START Data for review

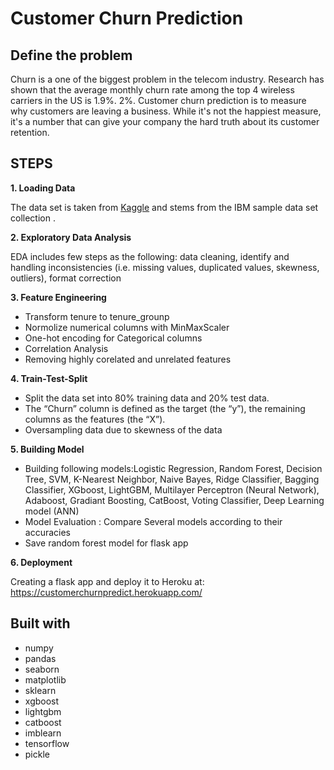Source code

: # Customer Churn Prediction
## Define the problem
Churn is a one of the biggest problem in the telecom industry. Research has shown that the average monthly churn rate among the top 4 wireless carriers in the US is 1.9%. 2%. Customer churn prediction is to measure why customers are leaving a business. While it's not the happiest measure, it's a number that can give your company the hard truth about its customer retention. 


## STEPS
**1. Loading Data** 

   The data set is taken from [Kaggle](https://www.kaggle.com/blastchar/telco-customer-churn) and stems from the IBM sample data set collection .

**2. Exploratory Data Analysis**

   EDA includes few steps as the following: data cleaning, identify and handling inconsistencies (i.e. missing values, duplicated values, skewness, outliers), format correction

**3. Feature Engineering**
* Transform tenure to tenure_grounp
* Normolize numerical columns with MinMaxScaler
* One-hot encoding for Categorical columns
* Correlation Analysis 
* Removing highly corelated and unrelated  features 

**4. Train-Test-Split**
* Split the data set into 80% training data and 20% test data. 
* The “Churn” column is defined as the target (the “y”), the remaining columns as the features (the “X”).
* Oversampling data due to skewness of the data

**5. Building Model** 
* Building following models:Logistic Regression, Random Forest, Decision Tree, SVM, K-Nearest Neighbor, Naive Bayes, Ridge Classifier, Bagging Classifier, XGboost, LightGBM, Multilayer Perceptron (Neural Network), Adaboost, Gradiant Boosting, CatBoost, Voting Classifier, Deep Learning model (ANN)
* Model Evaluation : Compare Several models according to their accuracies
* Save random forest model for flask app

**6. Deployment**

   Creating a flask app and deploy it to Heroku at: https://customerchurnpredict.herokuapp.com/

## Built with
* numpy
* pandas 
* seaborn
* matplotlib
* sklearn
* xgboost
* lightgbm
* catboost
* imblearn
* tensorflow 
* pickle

END Data for review

* **Work to be completed**
An exact copy of every entry, minus the pictures, is what you should return.

* **Exercise result**
Source code

: # Customer Churn Prediction
## Define the problem
Churn is a one of the biggest problem in the telecom industry. Research has shown that the average monthly churn rate among the top 4 wireless carriers in the US is 1.9%. 2%. Customer churn prediction is to measure why customers are leaving a business. While it's not the happiest measure, it's a number that can give your company the hard truth about its customer retention. 


## STEPS
**1. Loading Data** 

   The data set is taken from [Kaggle](https://www.kaggle.com/blastchar/telco-customer-churn) and stems from the IBM sample data set collection .

**2. Exploratory Data Analysis**

   EDA includes few steps as the following: data cleaning, identify and handling inconsistencies (i.e. missing values, duplicated values, skewness, outliers), format correction

**3. Feature Engineering**
* Transform tenure to tenure_grounp
* Normolize numerical columns with MinMaxScaler
* One-hot encoding for Categorical columns
* Correlation Analysis 
* Removing highly corelated and unrelated  features 

**4. Train-Test-Split**
* Split the data set into 80% training data and 20% test data. 
* The “Churn” column is defined as the target (the “y”), the remaining columns as the features (the “X”).
* Oversampling data due to skewness of the data

**5. Building Model** 
* Building following models:Logistic Regression, Random Forest, Decision Tree, SVM, K-Nearest Neighbor, Naive Bayes, Ridge Classifier, Bagging Classifier, XGboost, LightGBM, Multilayer Perceptron (Neural Network), Adaboost, Gradiant Boosting, CatBoost, Voting Classifier, Deep Learning model (ANN)
* Model Evaluation : Compare Several models according to their accuracies
* Save random forest model for flask app

**6. Deployment**

   Creating a flask app and deploy it to Heroku at: https://customerchurnpredict.herokuapp.com/

## Built with
* numpy
* pandas 
* seaborn
* matplotlib
* sklearn
* xgboost
* lightgbm
* catboost
* imblearn
* tensorflow 
* pickle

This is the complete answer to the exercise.